Improved Patient Outcomes by Normalizing Sympathovagal Balance: Differentiating Syncope—Precise Subtype Differentiation Leads to Improved Outcomes

Figure 6

Clinical autonomic study results from a 36 year-old-male diagnosed with posttraumatic stress disorder and hypertension, with a BMI of 54.2/in2, and tilt-positive for vasovagal syncope. At rest, his HR was 75 bpm, BP was 147/94 mmHg, LFa was 2.34 bpm2, RFa = 0.26 bpm2, and SB was 9.16. At rest, he demonstrates advanced autonomic dysfunction (the first plot on the second row, his response (point “A”) is below the grey, or normal, area due to his RFa being less than 0.5 bpm2) and PE with Valsalva and stand (left panel of the last plot on the second row).
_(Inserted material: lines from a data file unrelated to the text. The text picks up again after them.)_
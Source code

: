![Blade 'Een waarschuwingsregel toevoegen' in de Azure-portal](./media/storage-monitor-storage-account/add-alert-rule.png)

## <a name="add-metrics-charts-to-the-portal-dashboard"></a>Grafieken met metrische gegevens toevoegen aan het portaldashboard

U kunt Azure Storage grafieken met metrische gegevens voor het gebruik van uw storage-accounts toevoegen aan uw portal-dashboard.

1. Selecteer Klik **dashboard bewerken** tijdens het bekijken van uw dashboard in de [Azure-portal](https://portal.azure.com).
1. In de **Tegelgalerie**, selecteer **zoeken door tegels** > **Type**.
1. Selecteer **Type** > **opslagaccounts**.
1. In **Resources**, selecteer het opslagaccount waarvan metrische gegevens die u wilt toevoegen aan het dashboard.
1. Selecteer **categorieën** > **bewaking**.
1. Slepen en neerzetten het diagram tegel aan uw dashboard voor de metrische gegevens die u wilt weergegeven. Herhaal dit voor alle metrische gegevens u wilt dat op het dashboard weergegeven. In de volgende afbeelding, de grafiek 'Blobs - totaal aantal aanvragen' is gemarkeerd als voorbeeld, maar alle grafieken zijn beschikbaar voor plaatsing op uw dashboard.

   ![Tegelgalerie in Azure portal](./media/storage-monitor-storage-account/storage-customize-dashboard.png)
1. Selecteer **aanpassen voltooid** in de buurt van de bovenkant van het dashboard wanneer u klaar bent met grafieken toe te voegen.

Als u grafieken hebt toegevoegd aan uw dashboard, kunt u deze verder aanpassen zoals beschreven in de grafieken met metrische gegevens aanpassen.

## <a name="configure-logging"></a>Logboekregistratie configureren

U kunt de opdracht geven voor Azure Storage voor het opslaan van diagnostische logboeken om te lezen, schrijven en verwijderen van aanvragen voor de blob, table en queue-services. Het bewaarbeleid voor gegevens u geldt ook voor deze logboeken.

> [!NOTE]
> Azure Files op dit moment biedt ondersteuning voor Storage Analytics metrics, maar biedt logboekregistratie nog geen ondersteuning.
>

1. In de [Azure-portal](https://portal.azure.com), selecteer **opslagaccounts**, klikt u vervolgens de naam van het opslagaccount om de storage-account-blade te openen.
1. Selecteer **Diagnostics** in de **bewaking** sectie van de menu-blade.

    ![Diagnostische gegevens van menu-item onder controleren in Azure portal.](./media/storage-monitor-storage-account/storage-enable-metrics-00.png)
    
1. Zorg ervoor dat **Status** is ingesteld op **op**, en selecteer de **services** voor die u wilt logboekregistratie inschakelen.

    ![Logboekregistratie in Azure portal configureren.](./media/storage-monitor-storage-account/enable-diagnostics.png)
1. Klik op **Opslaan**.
From his trends plot (the last plot on the first row), his peak (red) S-response to stand (section “F”) is greater than one-third of that of Valsalva (section “D”), indicating an instantaneous SE, associated with (preclinical) syncope. Taken together, the SE with PE, VVS-PE is diagnosed. Treating the vagal component with the hypertension with carvedilol [23] prevented syncope and reduced his resting BP.